For those with fear to have had unprotected sex or come into contact with infected blood and shy away to seek HIV test at public hospitals, put your mind at rest.
Tomorrow, during celebrations to mark World Aids Day, the Ministry of Health will unveil a new ‘Oral HIV self-testing method’.
The new finger-prick blood test kit approved by World Health Organisation last year, has the capacity to detect infection 4 weeks after you may have contracted HIV.
The test kit is provided in discrete packaging and contains full instructions for the user to take a finger prick blood.
The Ministry will unveil the new HIV self-testing method tomorrow during celebrations to mark World Aids day in the capital Kigali.
With the new HIV self-testing kit, Rwanda joins only 40 countries which have adopted HIV self-testing policies, while many others are currently developing them.
According to World Health Organisation (WHO), 30% of people with HIV globally have yet to be diagnosed.
United Nations believes the new HIV self-testing can help countries meet its target of diagnosing 90 percent of all people with HIV by 2020.
World Health Organisation has been working on HIV self-testing since April 2013. Last year, the organization published the first global recommendations and guidelines for HIV self-testing.
During celebrations tomorrow, there will be HIV testing with that new system while a 3 month program to scale up on condom kiosks and HIV related communication will be launched.
Speaking to journalists recently, Dr. Patrick Ndimubanzi, the State Minister in charge of Public Health and Primary Health Care said that Rwanda has been able to reach Antiretroviral Therapy (ART) by 85% coverage, 92% retention on ART and 86% viral load suppression.
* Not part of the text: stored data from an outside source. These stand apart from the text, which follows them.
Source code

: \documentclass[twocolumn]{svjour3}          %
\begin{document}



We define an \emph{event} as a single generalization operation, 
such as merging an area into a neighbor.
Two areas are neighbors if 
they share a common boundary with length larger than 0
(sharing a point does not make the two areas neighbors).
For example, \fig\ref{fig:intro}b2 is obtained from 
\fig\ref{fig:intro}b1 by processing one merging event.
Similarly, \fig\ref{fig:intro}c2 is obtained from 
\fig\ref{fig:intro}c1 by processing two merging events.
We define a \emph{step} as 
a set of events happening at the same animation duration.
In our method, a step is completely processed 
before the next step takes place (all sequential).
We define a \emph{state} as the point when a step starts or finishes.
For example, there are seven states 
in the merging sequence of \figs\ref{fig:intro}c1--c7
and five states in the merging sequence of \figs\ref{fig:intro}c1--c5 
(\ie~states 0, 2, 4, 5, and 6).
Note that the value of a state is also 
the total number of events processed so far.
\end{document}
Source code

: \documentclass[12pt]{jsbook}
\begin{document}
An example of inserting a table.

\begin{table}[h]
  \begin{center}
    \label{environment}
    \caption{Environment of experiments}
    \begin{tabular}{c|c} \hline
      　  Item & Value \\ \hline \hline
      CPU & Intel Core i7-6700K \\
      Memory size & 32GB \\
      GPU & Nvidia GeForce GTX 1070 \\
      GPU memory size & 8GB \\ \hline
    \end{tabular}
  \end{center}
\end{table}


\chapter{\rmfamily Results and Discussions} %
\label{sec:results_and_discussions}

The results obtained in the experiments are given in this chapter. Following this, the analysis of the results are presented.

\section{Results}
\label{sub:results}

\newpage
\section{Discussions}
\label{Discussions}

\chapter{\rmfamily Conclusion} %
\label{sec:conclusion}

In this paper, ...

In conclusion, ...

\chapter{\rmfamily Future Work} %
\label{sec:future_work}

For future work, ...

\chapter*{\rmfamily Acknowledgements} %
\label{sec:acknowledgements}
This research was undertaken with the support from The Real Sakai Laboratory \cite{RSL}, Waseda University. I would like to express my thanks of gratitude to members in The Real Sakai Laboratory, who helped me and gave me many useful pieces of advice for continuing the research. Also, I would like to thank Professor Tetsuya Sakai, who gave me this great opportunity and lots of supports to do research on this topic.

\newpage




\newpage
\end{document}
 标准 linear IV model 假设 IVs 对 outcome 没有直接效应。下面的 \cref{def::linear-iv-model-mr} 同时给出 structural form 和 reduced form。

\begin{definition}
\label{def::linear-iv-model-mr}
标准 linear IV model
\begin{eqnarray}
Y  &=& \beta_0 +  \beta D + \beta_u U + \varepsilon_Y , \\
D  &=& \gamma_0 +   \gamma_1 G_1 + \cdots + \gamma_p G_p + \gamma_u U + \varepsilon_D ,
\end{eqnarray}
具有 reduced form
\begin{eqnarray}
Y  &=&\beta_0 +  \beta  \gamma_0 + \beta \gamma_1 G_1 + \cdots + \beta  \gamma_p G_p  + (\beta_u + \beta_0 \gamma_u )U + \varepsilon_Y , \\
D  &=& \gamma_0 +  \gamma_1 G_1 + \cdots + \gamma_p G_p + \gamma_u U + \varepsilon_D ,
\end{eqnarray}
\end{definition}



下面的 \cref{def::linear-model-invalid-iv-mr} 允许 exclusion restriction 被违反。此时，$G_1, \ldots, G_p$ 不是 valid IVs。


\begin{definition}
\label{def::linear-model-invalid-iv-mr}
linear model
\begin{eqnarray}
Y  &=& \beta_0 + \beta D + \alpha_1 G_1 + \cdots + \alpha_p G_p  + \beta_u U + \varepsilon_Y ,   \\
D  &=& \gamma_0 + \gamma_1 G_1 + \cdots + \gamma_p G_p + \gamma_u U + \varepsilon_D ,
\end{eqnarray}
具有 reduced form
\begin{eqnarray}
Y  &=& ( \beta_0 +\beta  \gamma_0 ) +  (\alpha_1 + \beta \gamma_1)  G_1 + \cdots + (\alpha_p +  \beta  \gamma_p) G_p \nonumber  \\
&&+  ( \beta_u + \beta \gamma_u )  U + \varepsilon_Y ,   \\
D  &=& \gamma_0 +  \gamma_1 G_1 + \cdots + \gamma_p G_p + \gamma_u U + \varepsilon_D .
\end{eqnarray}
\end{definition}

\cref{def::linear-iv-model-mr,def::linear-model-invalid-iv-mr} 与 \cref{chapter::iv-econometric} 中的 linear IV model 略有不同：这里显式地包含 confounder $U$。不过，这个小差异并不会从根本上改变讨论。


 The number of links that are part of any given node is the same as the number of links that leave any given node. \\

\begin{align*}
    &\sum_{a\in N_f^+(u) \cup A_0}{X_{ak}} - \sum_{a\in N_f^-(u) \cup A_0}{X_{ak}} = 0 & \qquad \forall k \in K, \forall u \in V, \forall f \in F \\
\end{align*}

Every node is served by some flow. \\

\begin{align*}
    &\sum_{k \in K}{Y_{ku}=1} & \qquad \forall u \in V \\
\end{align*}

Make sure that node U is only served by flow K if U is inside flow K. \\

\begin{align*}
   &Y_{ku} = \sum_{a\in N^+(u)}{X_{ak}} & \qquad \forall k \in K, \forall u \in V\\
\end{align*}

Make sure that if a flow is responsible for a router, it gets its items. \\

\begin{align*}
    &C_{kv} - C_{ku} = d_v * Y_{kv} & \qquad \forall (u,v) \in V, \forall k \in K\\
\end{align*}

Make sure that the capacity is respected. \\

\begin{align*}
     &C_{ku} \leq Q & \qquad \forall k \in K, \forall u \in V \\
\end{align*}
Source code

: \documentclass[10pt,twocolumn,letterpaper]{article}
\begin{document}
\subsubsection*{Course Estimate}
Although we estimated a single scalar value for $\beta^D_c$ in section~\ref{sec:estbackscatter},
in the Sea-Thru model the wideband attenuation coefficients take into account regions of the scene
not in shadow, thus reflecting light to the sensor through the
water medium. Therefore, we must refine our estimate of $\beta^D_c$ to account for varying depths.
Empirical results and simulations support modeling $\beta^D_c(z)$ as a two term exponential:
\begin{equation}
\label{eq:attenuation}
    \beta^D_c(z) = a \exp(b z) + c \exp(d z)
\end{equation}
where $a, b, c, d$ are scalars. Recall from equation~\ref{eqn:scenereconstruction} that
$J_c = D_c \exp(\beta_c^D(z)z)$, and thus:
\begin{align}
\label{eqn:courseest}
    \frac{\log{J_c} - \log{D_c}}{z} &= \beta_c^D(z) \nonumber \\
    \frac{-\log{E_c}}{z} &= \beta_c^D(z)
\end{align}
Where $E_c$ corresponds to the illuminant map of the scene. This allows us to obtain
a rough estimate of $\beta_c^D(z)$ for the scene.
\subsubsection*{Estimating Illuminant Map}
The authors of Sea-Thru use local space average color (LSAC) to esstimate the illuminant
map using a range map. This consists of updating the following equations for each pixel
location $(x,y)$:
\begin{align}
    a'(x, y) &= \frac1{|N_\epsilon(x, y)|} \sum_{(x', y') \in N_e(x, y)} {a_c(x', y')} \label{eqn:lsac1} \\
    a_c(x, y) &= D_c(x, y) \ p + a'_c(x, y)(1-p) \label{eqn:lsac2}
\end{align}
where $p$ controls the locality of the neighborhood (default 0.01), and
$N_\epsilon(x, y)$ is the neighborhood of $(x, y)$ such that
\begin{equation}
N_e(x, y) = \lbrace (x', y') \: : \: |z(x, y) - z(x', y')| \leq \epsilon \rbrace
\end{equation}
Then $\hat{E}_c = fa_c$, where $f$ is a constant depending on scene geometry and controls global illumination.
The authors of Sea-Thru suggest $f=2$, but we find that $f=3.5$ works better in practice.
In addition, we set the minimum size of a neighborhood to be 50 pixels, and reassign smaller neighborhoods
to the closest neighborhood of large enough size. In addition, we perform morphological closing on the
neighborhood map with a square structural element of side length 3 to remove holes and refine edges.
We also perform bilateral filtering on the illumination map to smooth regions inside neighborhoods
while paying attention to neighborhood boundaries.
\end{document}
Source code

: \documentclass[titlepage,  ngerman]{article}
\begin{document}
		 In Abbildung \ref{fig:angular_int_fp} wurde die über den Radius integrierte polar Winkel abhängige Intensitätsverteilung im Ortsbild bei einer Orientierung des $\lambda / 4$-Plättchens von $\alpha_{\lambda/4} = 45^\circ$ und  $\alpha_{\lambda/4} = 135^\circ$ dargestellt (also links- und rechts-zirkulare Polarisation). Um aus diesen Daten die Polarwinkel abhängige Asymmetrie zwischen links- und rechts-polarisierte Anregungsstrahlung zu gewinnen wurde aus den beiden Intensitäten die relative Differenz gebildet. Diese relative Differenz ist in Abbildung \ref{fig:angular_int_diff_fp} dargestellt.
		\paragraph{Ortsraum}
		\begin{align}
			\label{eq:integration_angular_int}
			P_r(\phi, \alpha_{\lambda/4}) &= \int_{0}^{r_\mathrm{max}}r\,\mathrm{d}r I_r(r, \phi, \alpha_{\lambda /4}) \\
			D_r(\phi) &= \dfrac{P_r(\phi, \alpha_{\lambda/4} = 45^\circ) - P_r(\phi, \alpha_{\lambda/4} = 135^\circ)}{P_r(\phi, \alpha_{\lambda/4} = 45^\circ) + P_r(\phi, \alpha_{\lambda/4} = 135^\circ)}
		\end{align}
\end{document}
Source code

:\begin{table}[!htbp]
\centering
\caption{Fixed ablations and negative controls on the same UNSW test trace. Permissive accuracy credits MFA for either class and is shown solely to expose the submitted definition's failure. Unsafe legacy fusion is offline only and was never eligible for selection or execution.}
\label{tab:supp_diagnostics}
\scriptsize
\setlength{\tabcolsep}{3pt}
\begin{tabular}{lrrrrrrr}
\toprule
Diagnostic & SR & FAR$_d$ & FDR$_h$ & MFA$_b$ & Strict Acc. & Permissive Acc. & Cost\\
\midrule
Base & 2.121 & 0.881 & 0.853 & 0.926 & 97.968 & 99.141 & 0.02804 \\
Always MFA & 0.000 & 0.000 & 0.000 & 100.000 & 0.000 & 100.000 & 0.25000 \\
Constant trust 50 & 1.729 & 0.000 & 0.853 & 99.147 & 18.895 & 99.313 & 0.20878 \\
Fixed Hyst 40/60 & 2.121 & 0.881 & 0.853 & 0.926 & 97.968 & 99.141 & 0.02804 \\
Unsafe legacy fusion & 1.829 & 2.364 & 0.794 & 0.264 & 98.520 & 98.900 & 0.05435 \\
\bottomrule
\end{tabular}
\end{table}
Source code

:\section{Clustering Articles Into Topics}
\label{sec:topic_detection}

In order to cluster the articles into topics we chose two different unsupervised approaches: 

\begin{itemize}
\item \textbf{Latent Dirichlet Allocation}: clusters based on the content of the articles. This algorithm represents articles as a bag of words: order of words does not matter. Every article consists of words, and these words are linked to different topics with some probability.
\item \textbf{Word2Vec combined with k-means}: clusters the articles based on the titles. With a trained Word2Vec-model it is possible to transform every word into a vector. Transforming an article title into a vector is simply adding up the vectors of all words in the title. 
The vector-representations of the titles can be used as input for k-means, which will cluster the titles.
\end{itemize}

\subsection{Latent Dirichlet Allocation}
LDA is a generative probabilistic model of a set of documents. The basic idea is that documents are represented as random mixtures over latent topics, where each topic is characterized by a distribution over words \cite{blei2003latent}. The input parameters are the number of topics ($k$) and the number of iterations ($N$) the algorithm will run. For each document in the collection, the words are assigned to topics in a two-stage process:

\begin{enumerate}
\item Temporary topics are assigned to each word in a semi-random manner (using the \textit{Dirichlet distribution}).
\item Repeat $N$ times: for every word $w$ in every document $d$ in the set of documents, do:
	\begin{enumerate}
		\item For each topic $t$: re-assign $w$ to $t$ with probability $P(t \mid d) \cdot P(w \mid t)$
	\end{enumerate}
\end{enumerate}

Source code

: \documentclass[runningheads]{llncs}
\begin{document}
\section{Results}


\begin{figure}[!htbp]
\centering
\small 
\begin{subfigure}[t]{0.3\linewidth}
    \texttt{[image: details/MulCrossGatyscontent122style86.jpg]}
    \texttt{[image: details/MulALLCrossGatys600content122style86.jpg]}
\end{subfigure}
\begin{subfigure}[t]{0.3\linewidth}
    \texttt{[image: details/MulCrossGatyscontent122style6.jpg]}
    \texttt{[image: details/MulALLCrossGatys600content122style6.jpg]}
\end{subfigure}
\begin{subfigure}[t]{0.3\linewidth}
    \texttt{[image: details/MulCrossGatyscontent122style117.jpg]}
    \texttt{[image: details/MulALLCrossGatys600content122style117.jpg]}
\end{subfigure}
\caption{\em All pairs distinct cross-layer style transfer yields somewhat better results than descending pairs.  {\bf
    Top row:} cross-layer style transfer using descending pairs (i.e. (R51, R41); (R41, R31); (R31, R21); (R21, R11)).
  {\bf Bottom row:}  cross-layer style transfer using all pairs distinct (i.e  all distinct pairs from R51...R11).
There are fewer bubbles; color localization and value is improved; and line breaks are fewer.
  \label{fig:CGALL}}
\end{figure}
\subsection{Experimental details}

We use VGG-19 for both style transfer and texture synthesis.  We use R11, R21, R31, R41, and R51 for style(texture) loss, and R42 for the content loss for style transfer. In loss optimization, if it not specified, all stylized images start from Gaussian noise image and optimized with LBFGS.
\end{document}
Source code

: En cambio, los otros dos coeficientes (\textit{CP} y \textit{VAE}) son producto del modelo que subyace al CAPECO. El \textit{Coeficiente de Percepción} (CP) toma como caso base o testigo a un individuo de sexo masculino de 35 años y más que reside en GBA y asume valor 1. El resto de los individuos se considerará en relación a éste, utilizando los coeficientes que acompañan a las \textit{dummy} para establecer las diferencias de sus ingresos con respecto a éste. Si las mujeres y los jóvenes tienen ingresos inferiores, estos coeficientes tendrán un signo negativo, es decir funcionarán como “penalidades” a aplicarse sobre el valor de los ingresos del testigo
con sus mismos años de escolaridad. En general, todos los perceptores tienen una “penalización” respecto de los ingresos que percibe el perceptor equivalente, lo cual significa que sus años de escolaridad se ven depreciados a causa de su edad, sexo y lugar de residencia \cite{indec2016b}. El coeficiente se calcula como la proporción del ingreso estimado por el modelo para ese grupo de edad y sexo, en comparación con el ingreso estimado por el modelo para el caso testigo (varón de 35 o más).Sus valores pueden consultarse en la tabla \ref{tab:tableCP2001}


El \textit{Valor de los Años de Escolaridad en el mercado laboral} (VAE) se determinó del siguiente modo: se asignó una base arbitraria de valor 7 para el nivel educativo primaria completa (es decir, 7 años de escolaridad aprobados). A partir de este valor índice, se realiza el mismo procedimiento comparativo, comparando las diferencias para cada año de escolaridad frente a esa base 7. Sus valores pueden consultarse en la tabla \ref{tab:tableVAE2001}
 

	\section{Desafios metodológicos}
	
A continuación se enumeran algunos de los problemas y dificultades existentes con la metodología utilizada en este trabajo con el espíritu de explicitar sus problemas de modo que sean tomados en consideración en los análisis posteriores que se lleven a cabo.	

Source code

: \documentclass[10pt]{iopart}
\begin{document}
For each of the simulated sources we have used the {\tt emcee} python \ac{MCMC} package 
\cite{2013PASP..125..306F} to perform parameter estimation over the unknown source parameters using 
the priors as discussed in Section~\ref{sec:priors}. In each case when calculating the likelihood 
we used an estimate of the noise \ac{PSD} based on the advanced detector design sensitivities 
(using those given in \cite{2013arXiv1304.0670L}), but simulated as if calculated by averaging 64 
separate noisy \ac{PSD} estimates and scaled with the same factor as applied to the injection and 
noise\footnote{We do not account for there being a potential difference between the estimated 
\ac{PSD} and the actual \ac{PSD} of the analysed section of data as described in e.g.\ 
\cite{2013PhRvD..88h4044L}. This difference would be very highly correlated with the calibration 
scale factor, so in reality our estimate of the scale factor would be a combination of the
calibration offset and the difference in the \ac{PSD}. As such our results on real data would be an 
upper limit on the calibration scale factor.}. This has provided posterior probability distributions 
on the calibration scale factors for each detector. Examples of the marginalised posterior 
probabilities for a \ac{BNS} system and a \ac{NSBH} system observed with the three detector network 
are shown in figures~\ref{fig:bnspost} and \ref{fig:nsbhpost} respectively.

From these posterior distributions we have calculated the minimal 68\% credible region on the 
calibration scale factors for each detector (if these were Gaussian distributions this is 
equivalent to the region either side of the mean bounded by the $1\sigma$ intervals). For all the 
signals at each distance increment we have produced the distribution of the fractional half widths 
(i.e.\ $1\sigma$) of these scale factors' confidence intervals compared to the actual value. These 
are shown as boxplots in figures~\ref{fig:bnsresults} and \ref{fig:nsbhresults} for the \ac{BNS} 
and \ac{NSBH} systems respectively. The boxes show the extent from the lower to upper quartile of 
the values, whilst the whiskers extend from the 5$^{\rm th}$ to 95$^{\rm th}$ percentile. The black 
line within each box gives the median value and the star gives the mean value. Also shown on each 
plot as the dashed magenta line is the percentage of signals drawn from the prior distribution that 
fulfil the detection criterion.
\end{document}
According to Dr. Sabin Nsanzimana, the head of HIV Division and other Infectious Diseases at Rwanda Biomedical Centre, the new HIV self-testing kit will not only use blood.
“The system will not use blood alone for testing but also other body fluids like saliva,” he said.
The Ministry of Health under its 2013-2018 HIV and AIDS Strategic Plan, targets to raise the usage of condoms in non-cohabiting intercourse by 13%, increase the fraction of the male adult population that is circumcised from 13% to 66% and decrease the estimated new infections in children from 1,000 to less than 200 per year.